Write out only the final part of the records below. It begins with the line that contains "kqueue:IO多路复用、高效并发模型，可在 FreeBSD 4.1+, OpenBSD" and ends with the last line.

BEGIN Material supplied

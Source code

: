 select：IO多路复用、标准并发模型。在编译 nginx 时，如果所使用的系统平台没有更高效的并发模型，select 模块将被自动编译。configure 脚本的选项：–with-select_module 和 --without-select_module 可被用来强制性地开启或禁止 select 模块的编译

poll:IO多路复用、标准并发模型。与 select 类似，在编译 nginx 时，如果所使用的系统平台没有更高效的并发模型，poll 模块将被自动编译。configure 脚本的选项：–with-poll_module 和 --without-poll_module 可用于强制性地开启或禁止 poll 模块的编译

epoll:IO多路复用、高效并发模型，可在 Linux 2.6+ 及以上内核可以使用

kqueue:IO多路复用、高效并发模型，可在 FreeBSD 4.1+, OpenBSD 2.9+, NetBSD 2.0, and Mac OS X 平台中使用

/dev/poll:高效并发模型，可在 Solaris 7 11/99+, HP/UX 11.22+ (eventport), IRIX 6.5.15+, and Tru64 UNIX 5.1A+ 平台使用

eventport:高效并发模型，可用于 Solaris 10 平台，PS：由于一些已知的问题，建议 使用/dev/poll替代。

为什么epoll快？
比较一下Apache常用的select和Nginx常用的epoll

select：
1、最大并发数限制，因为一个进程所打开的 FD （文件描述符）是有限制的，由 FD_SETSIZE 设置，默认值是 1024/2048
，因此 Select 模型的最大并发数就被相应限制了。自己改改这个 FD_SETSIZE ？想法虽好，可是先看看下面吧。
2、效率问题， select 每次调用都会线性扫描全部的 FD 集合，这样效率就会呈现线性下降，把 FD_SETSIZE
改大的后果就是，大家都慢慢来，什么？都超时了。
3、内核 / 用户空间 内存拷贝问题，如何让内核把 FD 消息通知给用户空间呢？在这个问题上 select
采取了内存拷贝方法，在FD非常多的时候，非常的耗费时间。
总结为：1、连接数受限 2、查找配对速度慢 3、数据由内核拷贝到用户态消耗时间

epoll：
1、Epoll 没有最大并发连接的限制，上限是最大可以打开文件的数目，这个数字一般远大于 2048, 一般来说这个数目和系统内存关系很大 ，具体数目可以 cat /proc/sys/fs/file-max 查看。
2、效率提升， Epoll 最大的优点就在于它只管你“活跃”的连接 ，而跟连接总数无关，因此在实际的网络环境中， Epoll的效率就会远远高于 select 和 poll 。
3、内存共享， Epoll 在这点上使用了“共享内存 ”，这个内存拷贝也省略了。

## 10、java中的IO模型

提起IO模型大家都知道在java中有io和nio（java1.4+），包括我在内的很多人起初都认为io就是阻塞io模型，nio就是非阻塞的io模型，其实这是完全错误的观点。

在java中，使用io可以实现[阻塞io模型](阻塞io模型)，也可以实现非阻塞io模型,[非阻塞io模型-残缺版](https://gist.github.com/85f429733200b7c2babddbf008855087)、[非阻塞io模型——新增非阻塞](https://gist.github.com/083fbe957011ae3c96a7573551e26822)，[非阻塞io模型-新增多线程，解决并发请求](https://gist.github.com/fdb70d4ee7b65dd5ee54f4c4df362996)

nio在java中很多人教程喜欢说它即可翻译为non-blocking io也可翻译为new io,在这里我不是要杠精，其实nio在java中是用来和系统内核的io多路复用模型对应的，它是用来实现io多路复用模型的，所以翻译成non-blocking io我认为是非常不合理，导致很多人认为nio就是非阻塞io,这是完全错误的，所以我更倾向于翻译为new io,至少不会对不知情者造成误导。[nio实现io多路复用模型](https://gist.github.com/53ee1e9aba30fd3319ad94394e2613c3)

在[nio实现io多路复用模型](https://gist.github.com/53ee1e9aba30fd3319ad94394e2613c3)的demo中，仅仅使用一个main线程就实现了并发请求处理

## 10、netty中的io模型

END Material supplied

→ **Your response**
kqueue:IO多路复用、高效并发模型，可在 FreeBSD 4.1+, OpenBSD 2.9+, NetBSD 2.0, and Mac OS X 平台中使用

/dev/poll:高效并发模型，可在 Solaris 7 11/99+, HP/UX 11.22+ (eventport), IRIX 6.5.15+, and Tru64 UNIX 5.1A+ 平台使用

eventport:高效并发模型，可用于 Solaris 10 平台，PS：由于一些已知的问题，建议 使用/dev/poll替代。

为什么epoll快？
比较一下Apache常用的select和Nginx常用的epoll

select：
1、最大并发数限制，因为一个进程所打开的 FD （文件描述符）是有限制的，由 FD_SETSIZE 设置，默认值是 1024/2048
，因此 Select 模型的最大并发数就被相应限制了。自己改改这个 FD_SETSIZE ？想法虽好，可是先看看下面吧。
2、效率问题， select 每次调用都会线性扫描全部的 FD 集合，这样效率就会呈现线性下降，把 FD_SETSIZE
改大的后果就是，大家都慢慢来，什么？都超时了。
3、内核 / 用户空间 内存拷贝问题，如何让内核把 FD 消息通知给用户空间呢？在这个问题上 select
采取了内存拷贝方法，在FD非常多的时候，非常的耗费时间。
总结为：1、连接数受限 2、查找配对速度慢 3、数据由内核拷贝到用户态消耗时间

epoll：
1、Epoll 没有最大并发连接的限制，上限是最大可以打开文件的数目，这个数字一般远大于 2048, 一般来说这个数目和系统内存关系很大 ，具体数目可以 cat /proc/sys/fs/file-max 查看。
2、效率提升， Epoll 最大的优点就在于它只管你“活跃”的连接 ，而跟连接总数无关，因此在实际的网络环境中， Epoll的效率就会远远高于 select 和 poll 。
3、内存共享， Epoll 在这点上使用了“共享内存 ”，这个内存拷贝也省略了。

## 10、java中的IO模型

提起IO模型大家都知道在java中有io和nio（java1.4+），包括我在内的很多人起初都认为io就是阻塞io模型，nio就是非阻塞的io模型，其实这是完全错误的观点。

在java中，使用io可以实现[阻塞io模型](阻塞io模型)，也可以实现非阻塞io模型,[非阻塞io模型-残缺版](https://gist.github.com/85f429733200b7c2babddbf008855087)、[非阻塞io模型——新增非阻塞](https://gist.github.com/083fbe957011ae3c96a7573551e26822)，[非阻塞io模型-新增多线程，解决并发请求](https://gist.github.com/fdb70d4ee7b65dd5ee54f4c4df362996)

nio在java中很多人教程喜欢说它即可翻译为non-blocking io也可翻译为new io,在这里我不是要杠精，其实nio在java中是用来和系统内核的io多路复用模型对应的，它是用来实现io多路复用模型的，所以翻译成non-blocking io我认为是非常不合理，导致很多人认为nio就是非阻塞io,这是完全错误的，所以我更倾向于翻译为new io,至少不会对不知情者造成误导。[nio实现io多路复用模型](https://gist.github.com/53ee1e9aba30fd3319ad94394e2613c3)

在[nio实现io多路复用模型](https://gist.github.com/53ee1e9aba30fd3319ad94394e2613c3)的demo中，仅仅使用一个main线程就实现了并发请求处理

## 10、netty中的io模型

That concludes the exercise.